YOUR TASK
The word "custom": say how many lines of the data below contain it, and give the number alone.

(Dataset entries)
■ ■ ■

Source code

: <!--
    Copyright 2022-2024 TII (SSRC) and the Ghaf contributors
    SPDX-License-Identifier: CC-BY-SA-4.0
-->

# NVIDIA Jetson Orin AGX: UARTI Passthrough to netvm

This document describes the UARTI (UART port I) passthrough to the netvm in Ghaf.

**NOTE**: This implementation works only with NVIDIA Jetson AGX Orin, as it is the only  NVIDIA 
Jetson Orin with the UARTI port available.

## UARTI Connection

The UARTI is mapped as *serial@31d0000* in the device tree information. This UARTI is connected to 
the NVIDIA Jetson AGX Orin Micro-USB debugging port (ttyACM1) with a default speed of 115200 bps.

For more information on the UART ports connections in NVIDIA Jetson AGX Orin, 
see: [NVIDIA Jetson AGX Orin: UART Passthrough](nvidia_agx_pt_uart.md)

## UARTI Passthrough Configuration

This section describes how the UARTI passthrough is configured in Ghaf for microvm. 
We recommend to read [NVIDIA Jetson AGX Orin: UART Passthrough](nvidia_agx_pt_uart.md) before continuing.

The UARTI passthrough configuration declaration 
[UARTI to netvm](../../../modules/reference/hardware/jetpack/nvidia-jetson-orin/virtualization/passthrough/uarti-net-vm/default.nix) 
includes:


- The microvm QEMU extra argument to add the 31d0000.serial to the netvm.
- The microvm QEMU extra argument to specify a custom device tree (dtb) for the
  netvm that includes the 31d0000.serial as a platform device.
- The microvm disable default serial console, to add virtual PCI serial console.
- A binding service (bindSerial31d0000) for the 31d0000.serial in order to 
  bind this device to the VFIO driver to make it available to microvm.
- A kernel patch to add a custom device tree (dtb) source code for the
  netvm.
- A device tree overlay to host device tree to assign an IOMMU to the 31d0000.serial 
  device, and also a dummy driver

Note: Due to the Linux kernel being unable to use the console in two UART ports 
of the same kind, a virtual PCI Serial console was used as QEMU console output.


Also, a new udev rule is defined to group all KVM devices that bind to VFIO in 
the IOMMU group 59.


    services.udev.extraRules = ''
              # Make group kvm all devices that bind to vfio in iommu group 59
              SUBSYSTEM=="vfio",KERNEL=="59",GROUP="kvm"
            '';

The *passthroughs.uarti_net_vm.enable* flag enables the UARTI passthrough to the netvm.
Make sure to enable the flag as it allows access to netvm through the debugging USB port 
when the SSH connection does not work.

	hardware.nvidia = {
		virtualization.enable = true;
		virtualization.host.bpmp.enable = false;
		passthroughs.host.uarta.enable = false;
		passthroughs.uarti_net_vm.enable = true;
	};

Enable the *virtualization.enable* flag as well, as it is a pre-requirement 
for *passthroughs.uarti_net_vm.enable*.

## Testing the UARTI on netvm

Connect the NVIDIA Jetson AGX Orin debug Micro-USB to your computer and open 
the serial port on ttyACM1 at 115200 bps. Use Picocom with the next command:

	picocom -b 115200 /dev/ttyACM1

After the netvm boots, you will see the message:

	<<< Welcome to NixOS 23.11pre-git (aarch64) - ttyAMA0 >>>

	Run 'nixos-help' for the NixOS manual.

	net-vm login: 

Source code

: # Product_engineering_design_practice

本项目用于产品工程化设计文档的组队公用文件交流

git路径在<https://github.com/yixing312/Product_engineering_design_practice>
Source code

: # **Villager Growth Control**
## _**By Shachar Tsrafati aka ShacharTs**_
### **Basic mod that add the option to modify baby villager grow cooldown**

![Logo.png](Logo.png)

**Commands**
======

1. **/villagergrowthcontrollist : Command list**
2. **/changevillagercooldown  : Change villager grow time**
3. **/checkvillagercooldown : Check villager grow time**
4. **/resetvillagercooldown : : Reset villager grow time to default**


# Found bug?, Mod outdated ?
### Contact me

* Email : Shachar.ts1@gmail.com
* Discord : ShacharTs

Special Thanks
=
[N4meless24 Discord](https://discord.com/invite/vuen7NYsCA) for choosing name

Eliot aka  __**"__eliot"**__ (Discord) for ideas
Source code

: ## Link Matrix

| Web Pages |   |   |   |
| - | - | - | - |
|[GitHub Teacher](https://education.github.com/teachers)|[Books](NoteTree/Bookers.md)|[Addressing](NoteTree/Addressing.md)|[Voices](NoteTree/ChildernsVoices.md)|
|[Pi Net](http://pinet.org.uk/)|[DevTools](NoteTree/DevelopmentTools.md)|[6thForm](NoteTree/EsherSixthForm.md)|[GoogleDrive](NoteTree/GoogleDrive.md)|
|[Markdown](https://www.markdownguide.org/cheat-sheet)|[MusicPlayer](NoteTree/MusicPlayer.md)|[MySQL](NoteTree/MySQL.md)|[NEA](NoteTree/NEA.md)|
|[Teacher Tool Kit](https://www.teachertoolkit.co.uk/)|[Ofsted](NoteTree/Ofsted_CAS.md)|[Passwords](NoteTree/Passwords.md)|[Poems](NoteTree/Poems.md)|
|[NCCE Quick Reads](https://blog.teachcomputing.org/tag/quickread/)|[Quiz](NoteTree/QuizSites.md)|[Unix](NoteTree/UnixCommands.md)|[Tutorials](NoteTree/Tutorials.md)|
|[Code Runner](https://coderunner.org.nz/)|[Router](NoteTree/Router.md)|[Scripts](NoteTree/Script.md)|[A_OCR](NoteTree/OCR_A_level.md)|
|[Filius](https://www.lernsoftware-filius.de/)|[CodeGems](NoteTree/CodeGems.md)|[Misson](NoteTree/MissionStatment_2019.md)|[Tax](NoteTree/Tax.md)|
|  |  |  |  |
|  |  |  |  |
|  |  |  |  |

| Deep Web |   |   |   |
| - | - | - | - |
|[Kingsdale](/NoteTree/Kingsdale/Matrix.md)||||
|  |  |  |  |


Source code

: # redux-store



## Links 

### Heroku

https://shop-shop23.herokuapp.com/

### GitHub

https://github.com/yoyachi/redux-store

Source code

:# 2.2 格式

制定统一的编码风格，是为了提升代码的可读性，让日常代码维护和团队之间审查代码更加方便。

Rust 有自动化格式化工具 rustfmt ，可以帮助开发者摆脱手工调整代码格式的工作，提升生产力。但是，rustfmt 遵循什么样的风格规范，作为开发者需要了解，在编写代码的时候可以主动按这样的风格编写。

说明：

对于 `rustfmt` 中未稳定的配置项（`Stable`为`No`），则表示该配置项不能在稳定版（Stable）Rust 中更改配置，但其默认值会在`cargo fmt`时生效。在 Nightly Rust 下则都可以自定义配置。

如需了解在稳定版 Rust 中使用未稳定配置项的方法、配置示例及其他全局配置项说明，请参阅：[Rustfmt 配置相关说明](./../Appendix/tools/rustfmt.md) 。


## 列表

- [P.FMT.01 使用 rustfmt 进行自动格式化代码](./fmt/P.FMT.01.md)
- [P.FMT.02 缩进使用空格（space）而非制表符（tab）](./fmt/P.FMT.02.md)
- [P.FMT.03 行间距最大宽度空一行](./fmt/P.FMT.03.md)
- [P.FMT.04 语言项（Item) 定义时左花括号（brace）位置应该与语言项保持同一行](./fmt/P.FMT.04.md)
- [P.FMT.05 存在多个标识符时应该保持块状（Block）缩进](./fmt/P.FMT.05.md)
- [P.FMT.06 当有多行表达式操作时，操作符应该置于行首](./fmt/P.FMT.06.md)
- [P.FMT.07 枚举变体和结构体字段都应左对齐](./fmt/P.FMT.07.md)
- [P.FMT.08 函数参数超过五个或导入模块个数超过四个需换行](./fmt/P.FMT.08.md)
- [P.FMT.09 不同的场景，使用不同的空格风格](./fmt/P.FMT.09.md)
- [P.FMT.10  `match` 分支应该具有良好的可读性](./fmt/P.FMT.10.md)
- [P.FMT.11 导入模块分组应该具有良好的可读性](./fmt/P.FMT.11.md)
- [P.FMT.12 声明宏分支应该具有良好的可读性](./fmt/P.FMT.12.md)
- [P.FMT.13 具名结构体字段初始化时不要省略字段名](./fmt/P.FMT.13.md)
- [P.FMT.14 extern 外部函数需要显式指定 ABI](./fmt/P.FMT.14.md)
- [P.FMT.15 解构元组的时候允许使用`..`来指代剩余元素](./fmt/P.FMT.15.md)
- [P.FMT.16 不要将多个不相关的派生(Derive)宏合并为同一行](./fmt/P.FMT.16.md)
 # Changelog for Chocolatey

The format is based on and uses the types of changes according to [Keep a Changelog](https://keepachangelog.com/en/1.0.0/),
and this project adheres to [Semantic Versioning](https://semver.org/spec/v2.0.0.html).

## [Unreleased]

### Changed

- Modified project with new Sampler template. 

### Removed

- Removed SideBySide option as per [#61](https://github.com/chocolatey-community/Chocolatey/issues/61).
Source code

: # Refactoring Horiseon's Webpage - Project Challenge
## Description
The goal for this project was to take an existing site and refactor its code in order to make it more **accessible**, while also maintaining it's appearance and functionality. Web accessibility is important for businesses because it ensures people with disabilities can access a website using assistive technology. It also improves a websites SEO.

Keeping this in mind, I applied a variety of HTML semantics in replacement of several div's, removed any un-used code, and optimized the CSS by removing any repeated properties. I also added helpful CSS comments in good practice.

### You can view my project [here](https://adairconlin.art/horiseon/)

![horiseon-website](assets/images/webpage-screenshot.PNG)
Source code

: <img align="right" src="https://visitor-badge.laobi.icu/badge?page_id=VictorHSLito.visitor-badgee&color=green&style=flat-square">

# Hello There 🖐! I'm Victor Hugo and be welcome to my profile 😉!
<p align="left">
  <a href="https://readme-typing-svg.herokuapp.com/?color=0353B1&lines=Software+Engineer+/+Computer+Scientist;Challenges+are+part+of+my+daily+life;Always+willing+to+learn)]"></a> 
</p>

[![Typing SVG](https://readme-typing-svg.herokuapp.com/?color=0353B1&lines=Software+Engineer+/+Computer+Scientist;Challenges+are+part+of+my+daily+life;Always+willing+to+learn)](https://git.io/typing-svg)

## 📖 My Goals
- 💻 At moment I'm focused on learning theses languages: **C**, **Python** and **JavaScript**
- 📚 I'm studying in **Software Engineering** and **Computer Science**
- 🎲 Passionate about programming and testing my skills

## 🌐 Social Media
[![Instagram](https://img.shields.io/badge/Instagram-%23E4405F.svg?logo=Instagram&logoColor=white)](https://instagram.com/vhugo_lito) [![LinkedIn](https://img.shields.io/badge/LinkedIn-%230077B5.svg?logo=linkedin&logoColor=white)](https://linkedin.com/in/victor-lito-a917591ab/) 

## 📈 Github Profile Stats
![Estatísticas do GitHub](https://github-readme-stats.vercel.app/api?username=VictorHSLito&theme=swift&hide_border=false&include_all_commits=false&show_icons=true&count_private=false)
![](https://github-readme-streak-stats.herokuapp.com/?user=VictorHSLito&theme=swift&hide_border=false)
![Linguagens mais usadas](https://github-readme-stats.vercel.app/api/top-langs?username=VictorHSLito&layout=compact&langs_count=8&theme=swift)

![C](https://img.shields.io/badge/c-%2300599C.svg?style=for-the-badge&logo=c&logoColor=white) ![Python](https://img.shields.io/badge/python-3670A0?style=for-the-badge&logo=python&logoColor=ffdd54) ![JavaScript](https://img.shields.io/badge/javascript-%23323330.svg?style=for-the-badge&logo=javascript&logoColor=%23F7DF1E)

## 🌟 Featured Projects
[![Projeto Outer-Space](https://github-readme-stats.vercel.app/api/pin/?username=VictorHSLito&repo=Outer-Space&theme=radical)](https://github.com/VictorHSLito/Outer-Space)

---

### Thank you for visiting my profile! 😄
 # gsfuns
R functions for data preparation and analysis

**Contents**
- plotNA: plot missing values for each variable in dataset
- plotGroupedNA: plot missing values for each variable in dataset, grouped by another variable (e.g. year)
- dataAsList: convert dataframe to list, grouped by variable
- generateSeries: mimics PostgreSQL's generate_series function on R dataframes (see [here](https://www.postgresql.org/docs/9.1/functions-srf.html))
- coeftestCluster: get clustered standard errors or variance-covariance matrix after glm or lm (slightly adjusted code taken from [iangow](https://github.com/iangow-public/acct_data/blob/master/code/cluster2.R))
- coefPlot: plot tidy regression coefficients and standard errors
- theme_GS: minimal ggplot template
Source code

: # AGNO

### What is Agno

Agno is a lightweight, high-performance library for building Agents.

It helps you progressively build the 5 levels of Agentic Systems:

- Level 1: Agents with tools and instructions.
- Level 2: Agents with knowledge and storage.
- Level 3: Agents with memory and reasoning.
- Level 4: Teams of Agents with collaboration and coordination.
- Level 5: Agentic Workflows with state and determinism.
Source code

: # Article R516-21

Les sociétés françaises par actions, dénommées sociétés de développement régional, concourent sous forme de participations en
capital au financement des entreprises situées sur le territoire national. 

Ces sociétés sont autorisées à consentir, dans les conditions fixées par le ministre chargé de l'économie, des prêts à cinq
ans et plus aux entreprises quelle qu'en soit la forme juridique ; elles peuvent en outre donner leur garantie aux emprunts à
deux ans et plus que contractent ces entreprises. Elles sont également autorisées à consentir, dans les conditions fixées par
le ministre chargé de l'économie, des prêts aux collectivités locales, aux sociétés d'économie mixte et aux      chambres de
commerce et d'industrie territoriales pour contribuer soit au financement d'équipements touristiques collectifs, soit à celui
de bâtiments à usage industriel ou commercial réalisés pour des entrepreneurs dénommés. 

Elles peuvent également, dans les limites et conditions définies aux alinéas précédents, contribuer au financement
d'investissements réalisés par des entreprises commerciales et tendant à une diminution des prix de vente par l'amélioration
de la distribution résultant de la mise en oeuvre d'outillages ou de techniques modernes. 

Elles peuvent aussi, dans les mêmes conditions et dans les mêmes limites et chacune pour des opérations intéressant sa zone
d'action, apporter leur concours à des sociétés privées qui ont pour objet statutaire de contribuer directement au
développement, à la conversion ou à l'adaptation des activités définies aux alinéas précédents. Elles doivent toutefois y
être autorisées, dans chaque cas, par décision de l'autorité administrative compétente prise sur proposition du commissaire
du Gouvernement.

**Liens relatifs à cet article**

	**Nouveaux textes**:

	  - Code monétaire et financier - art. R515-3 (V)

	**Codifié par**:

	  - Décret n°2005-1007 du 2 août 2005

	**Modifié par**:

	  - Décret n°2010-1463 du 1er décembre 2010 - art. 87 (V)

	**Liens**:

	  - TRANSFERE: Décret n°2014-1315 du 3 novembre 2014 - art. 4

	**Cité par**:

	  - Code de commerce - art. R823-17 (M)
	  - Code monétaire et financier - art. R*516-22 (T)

■ ■ ■

RESULT BELOW
2